No Criminal Investigation Currently Underway; Secret Recording Saga Continues

Published 05/20 2014 06:41PM

Updated 05/20 2014 06:49PM

As of now, there is no criminal investigation underway into an Evansville City Councilwoman's secret recording of a confidential meeting concerning the city's finances, according to Indiana State Police Sgt. Todd Ringle.

Although there is no criminal investigation currently underway, it doesn't rule out an investigation in the future, Sgt. Ringle said. Furthermore, Indiana State Police has been contacted by the State Board of Accounts, Sgt. Ringle said. However, Sgt.
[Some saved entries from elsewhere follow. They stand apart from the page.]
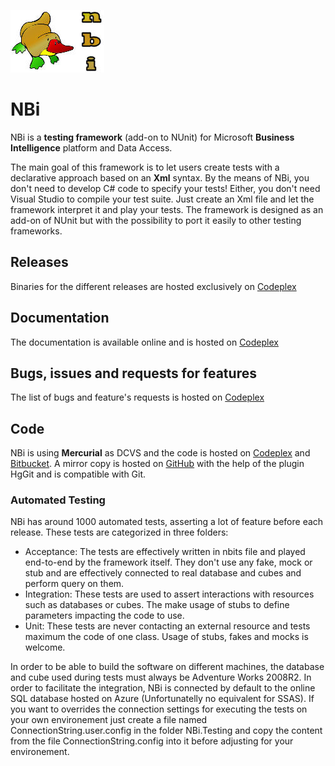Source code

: ![Parsley](https://github.com/Seddryck/nbi/raw/master/NBi-logo-white.jpg)
# NBi #
NBi is a **testing framework** (add-on to NUnit) for Microsoft **Business Intelligence** platform and Data Access.

The main goal of this framework is to let users create tests with a declarative approach based on an **Xml** syntax. By the means of NBi, you don't need to develop C# code to specify your tests! Either, you don't need Visual Studio to compile your test suite. Just create an Xml file and let the framework interpret it and play your tests. The framework is designed as an add-on of NUnit but with the possibility to port it easily to other testing frameworks.

## Releases ##
Binaries for the different releases are hosted exclusively on [Codeplex](http://nbi.codeplex.com)

## Documentation ##
The documentation is available online and is hosted on [Codeplex](http://nbi.codeplex.com)

## Bugs, issues and requests for features ##
The list of bugs and feature's requests is hosted on [Codeplex](http://nbi.codeplex.com)

## Code ##
NBi is using **Mercurial** as DCVS and the code is hosted on [Codeplex](http://nbi.codeplex.com) and [Bitbucket](http://bitbucket.org/Seddryck/nbi). A mirror copy is hosted on [GitHub](http://github.com/Seddryck/nbi) with the help of the plugin HgGit and is compatible with Git.

### Automated Testing ###
NBi has around 1000 automated tests, asserting a lot of feature before each release. These tests are categorized in three folders:

- Acceptance: The tests are effectively written in nbits file and played end-to-end by the framework itself. They don't use any fake, mock or stub and are effectively connected to real database and cubes and perform query on them.
- Integration: These tests are used to assert interactions with resources such as databases or cubes. The make usage of stubs to define parameters impacting the code to use.
- Unit: These tests are never contacting an external resource and tests maximum the code of one class. Usage of stubs, fakes and mocks is welcome.

In order to be able to build the software on different machines, the database and cube used during tests must always be Adventure Works 2008R2. In order to facilitate the integration, NBi is connected by default to the online SQL database hosted on Azure (Unfortunatelly no equivalent for SSAS). If you want to overrides the connection settings for executing the tests on your own environement just create a file named ConnectionString.user.config in the folder NBi.Testing and copy the content from the file ConnectionString.config into it before adjusting for your environement.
Ringle said just because ISP has been contacted, that doesn't not necessarily mean an investigation will take place.

As part of department policy, Sgt. Ringle said Indiana State Police does not identify a suspect until charges are filed.
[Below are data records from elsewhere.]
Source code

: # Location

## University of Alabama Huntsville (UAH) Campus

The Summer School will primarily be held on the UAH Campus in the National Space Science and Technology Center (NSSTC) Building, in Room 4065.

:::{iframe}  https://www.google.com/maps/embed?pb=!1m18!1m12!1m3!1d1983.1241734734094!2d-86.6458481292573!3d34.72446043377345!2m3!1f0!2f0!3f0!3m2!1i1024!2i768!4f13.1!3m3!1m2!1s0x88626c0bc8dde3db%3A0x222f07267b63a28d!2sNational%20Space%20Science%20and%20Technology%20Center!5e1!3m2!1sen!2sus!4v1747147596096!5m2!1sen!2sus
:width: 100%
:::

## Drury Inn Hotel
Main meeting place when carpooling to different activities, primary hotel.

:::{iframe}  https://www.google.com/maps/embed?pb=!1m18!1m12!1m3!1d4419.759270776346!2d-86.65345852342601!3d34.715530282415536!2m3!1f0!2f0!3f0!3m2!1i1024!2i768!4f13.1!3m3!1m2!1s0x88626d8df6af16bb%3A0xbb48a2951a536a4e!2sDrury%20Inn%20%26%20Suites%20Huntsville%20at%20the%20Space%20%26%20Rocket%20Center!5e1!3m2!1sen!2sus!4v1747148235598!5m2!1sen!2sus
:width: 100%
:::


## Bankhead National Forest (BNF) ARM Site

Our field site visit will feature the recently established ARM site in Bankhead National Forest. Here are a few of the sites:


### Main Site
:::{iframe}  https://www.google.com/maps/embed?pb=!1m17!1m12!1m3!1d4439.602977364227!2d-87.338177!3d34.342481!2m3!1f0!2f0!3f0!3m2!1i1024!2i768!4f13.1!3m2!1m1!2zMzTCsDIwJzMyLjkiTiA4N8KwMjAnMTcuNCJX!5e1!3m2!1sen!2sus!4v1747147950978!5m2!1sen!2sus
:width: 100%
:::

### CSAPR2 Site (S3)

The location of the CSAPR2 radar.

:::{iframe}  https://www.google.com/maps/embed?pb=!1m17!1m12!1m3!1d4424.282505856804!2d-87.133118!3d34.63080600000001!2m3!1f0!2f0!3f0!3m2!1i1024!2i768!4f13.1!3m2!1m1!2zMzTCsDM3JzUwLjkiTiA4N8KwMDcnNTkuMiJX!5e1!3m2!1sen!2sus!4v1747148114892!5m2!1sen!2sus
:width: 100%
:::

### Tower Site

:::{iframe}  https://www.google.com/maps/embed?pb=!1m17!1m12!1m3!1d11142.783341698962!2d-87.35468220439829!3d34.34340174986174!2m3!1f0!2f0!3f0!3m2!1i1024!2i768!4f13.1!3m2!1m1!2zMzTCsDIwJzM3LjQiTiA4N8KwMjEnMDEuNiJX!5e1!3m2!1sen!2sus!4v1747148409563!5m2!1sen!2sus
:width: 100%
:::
The news comes as Evansville City Councilwoman Stephanie Brinkerhoff-Riley refuses to back down from her decision to secretly record a confidential meeting regarding the city's 2012 audit with the State Board of Accounts. City officials including three council members, City Council Attorney Scott Danks, Mayor Lloyd Winnecke and representatives from the SBOA were in attendance at the March 12th meeting. Representatives from the SBOA have called for an investigation into the secret recording.

"I have worked for 23 years and I have never heard of another public official taping an exit conference and then releasing it prior to the release of the report," said State Examiner Paul Joyce.
Brinkerhoff-Riley says the public has a right to know the state of Evansville's finances and there should be no privacy in politics. On Monday, the councilwoman slammed Mayor Lloyd Winnecke for what she called unacceptable bookkeeping. Specifically, she said the city did not properly record payroll funds in 2012 by under paying pensions and over paying certain employees.

Because the audit process had not been completed, Joyce says Brinkerhoff-Riley's allegations of poor book-keeping by the Winnecke administration are irrelevant.
"Part of that process would be to determine if what the examiners have found is the final product or whether more work needs to be done," Joyce said. "Since the March 12th meeting, there has been significant changes made."

As for what those changes are, Joyce couldn't elaborate because the audit is still confidential and he says it should have stayed that way.

Brinkerhoff-Riley denies she did anything illegal or violated any ethical standards by releasing a recording of a private conversation. The councilwoman pointed out the alleged money mismanagement is in lieu of the city spending nearly $2 million on software support, hiring an extra full time employee, and spending money to hire outside accounting firms.

"I find the secret recording of the City of Evansville’s Exit Conference with the State Board of Accounts by the City Council Vice President to be irresponsible and a clear violation of trust," said Evansville Mayor Lloyd Winnecke in a prepared statement. "Furthermore, the inappropriate release of confidential state information is a breach of the state audit process, tramples the public’s confidence and puts the reputation of our great city at stake."

State Examiner Paul Joyce has encouraged the mayor's office to allow the audit process to continue, according to Winnecke's statement. As a result, Winnecke is prohibited from offering comments on specific allegations until the audit is complete. The audit is expected to be released in a few weeks, Winnecke said.